The defendant is charged with the special circumstance of murder of a (prosecutor/judge/government official/juror).

To prove that this special circumstance is true, the People must prove that:

1. The defendant intended to kill <insert name of decedent>;

2. <insert name of decedent> was a (prosecutor/ judge/government official/juror in <insert name or description of local, state, or federal court of record in this or another state>);


3. The defendant intended that <insert name of decedent> be killed (to prevent (him/her) from performing (his/her) official duties as a (prosecutor/judge/government official/juror)/ [or] in retaliation for ______'s<insert name[s] of decedent[s]> performance of (his/her) official duties as a (prosecutor/judge/government official/juror)).

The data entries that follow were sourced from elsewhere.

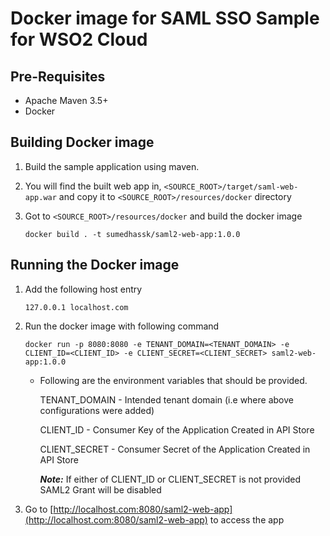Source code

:# Docker image for SAML SSO Sample for WSO2 Cloud

## Pre-Requisites
* Apache Maven 3.5+
* Docker

## Building Docker image
1. Build the sample application using maven. 
2. You will find the built web app in, `<SOURCE_ROOT>/target/saml-web-app.war` and copy it to `<SOURCE_ROOT>/resources/docker` directory
3. Got to `<SOURCE_ROOT>/resources/docker` and build the docker image
    
    ```
    docker build . -t sumedhassk/saml2-web-app:1.0.0
   ```
    
## Running the Docker image

1. Add the following host entry

    ```
    127.0.0.1 localhost.com
    ```

2. Run the docker image with following command

    ```
    docker run -p 8080:8080 -e TENANT_DOMAIN=<TENANT_DOMAIN> -e CLIENT_ID=<CLIENT_ID> -e CLIENT_SECRET=<CLIENT_SECRET> saml2-web-app:1.0.0
    ```

    - Following are the environment variables that should be provided.
      
      TENANT_DOMAIN - Intended tenant domain (i.e where above configurations were added)

      CLIENT_ID - Consumer Key of the Application Created in API Store

      CLIENT_SECRET - Consumer Secret of the Application Created in API Store

      ***Note:*** If either of CLIENT_ID or CLIENT_SECRET is not provided SAML2 Grant will be disabled

3. Go to [http://localhost.com:8080/saml2-web-app](http://localhost.com:8080/saml2-web-app) to access the app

[(A/an) <insert title of government official's position> is an (elected/appointed) government official.]

Bench Notes

Instructional Duty

The court has a sua sponte duty to instruct on the elements of the special circumstance. (See People v. Williams (1997) 16 Cal.4th 635, 689 [66 Cal.Rptr.2d 573, 941 P.2d 752].)

The jury must determine whether the decedent is a prosecutor, judge, juror, or government official. (People v. Brown (1988) 46 Cal.3d 432, 444-445 [250 Cal.Rptr. 604, 758 P.2d 1135].) The court may instruct the jury on the appropriate definition of "government official" (e.g., "a Garden Grove Regular Police Officer and a Garden Grove Reserve Police Officer are government officials"). (Ibid.) However, the court may not instruct the jury that the decedent was a government official as a matter of law (e.g., "Officer Reed was a government official"). (Ibid.)

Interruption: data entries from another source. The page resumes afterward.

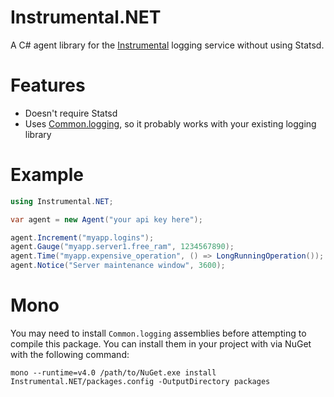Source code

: Instrumental.NET
================

A C# agent library for the [Instrumental] logging service without using Statsd.

Features
========
 - Doesn't require Statsd
 - Uses [Common.logging], so it probably works with your existing logging library

Example
=======
```C#
using Instrumental.NET;

var agent = new Agent("your api key here");

agent.Increment("myapp.logins");
agent.Gauge("myapp.server1.free_ram", 1234567890);
agent.Time("myapp.expensive_operation", () => LongRunningOperation());
agent.Notice("Server maintenance window", 3600);
```

Mono
====
You may need to install `Common.logging` assemblies before attempting to compile this package. You can install them in your project with via NuGet with the following command:

```
mono --runtime=v4.0 /path/to/NuGet.exe install Instrumental.NET/packages.config -OutputDirectory packages
```

[Instrumental]:http://instrumentalapp.com
[Common.logging]:http://netcommon.sourceforge.net/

Special Circumstance: Prosecutor. Pen. Code, § 190.2(a)(11).

Special Circumstance: Judge. Pen. Code, § 190.2(a)(12).

Special Circumstance: Government Official. Pen. Code, § 190.2(a)(13).

Special Circumstance: Juror. Pen. Code, § 190.2(a)(20).

Secondary Sources

3 Witkin & Epstein, California Criminal Law (3d ed. 2000), Punishment, § 458.

4 Millman, Sevilla & Tarlow, California Criminal Defense Practice, Ch. 87, Death Penalty, §§ 87.13[11], [12], [13], [20], 87.14 (Matthew Bender).